Overview: Tags help you notice unique ideas and organize flexibly.


When you begin taking notes, you usually don't have enough background to recognize recurring patterns or original ideas. Wait until you've created notes for a couple of sources, then read back through your notecards and tag them with a color or text. When you search on tags, you'll find that the grouping may suggest a new subtopic or different sequence in your outline.  Viewing attributes in new ways prompts your creativity! 


Tags are most useful when:


You think you've got THE answer. One source seems to have everything solved for you. You think: I’ll just use this author’s argument, restate it in my own words and I’m done. An easy choice – no original thinking and, actually, pretty boring. To open yourself to new ideas, try tagging those "perfect" notecards for different leads, evidence you've ignored, or something that pops out on a second reading.Then add those keywords to your search.


You are conflicted about arguments. Who’s right? What’s the truth here? You have lots of notecards but you’re seeing details and not the big picture.  You’d like to believe you have answers but the more you read, the more it feels just too big. That makes it hard to oganize for writing. Tagging can bring together a theme or thread you've missed - and help you clarify an argument. 


You keep on searching and searching. You just don’t feel ready to write, so you just keep collecting – and stalling – even after the results are repetitious. That's a sign that you could try looking through your notes for open questions or puzzles you've ignored, rather than answers you've confirmed.


This article applies to: 

✔︎ NoodleTools School Subscription

✔︎ NoodleTools Individual License

 NoodleTools MLA Lite

 NoodleTools Express


Instructions


Tags are small bits of information not in a notecard title or text. 


Text tags can be a word, phrase, acronym or numberThe software will suggest text tags you've used as you start to type.




Tip #1: Use more general tags for specifically-named people, places and things.

  • Occupations or roles instead of the name of a person (e.g., "artist activist" for Ai Weiwei or GP for various family doctors)
  • Countries or regions for the names of specific places (e.g., "Vietnam" for Lam Dong Province or "Pacific States" for California, Oregon and Washington).
  • General terms for particular objects in a category (e.g.,"vaccine" for Moderna, Oxford-AstraZeneca and Sputnik V).

Tip #2: Use tags to express a range of numbers, especially if you'll be using data that uses those categories
  • Number range (e.g., "700-800" for 712, 715, 780) 
  • Date range (e.g., "1900-1910" for 1902, 1906, 1908).
  • Age range (e.g., "18-24" for young-adult voters, as in Census data) 


Tip #3: Use tags for implied ideas.
  • Unique phrases used in other notecards that apply to this notecard (e.g., "confirmation bias" or "gerrymandering").
  • Words that reveal a point of view (e.g, "Japan POV" for Senkaku Islands and "China POV" for Diaoyo Islands)
  • Interpretation of visuals or sounds (e.g., "optical illusion,"Impressionist," "cadenza," and "metaphor")
  • Genre or format (e.g., data, quote, eyewitness, primary source, experiment, survey, critic, opinion, photo, chart, map and cartoon).

Tip #4: Use tags for a teacher's specific requirements:
  • Teacher's name. When teachers collaborate on a project, they may split up the work.  For example, you might be asked to label certain notecards with the appropriate subject-area teacher's name.
  • A letter from a project-specific acronym, like Geography, Religion, Art and Architecture, Politics, Economics, Social (GRAPES) or Political, Economic, Religion, Social, Intellectual/Arts, Area/Geography (PERSIA)

Tip #5: Add colors to a notecard.  They can visually show large categories, for example:
  • Sides or parts  (e.g., green for pro and red for con for sides in an argument; red for problemsgreen for solutions and blue for actions for parts of a problem-solving process).
  • When comparing different versions of the same myth, assign each retelling a different color. 


Tip #6: Add visual cues for certain actions and reminders.

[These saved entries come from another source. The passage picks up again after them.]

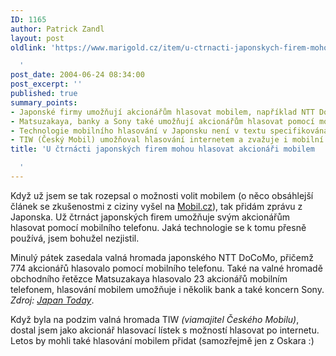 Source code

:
 ```yaml
---
ID: 1165
author: Patrick Zandl
layout: post
oldlink: 'https://www.marigold.cz/item/u-ctrnacti-japonskych-firem-mohou-hlasovat-akcionari-mobilem

  '
post_date: 2004-06-24 08:34:00
post_excerpt: ''
published: true
summary_points:
- Japonské firmy umožňují akcionářům hlasovat mobilem, například NTT DoCoMo (774 hlasů).
- Matsuzakaya, banky a Sony také umožňují akcionářům hlasovat pomocí mobilního telefonu.
- Technologie mobilního hlasování v Japonsku není v textu specifikována.
- TIW (Český Mobil) umožňoval hlasování internetem a zvažuje i mobilní hlasování.
title: 'U čtrnácti japonských firem mohou hlasovat akcionáři mobilem

  '
---
```


<p>
Když už jsem se tak rozepsal o možnosti volit mobilem (o něco obsáhlejší článek se zkušenostmi z ciziny vyšel na <a href="http://mobil.idnes.cz/mobilni_komunikace/mobilni_telefony/zpravy-mobilni_telefony/volby040623.html">Mobil.cz</a>), tak přidám zprávu z Japonska. Už čtrnáct japonských firem umožňuje svým akcionářům hlasovat pomocí mobilního telefonu. Jaká technologie se k tomu přesně používá, jsem bohužel nezjistil. </p>
<p>
Minulý pátek zasedala valná hromada japonského NTT DoCoMo, přičemž 774 akcionářů hlasovalo pomocí mobilního telefonu. Také na valné hromadě obchodního řetězce Matsuzakaya hlasovalo 23 akcionářů mobilním telefonem, hlasování mobilem umožňuje i několik bank a také koncern Sony. <em>Zdroj: </em><a href="http://www.japantoday.com/e/?content=news&#038;cat=4&#038;id=302925"><em>Japan Today</em></a>.</p>
<p>
Když byla na podzim valná hromada TIW <em>(viamajitel Českého Mobilu)</em>, dostal jsem jako akcionář hlasovací lístek s možností hlasovat po internetu. Letos by mohli také hlasování mobilem přidat (samozřejmě jen z Oskara :)</p>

For example, a question mark alerts your teacher that you need help and a lightbulb reminds you that you've done some terrific thinking you don't want to forget about in one notecard's "My ideas" field.



Searching notecards:


Standardize language. To make searching useful, standardize slightly variants of the same word (e.g., quote/quotes, Japan's/Japan, immigrants/immigration). 
  • Click on "Manage Tags" in the "More" (three dots) button on the Notecards Tabletop View screen to edit or delete tags.


AND search by more than one term or tag to find notes that contain both properties. 

  • When you search both the color red and the tag "map" you will only get notecards that are both red AND tagged "map."
  • When you search a keyword and the text tag "quote" you will only get notecards in which the keyword appears in the title or text of the notecard and which you've tagged with the word "quote."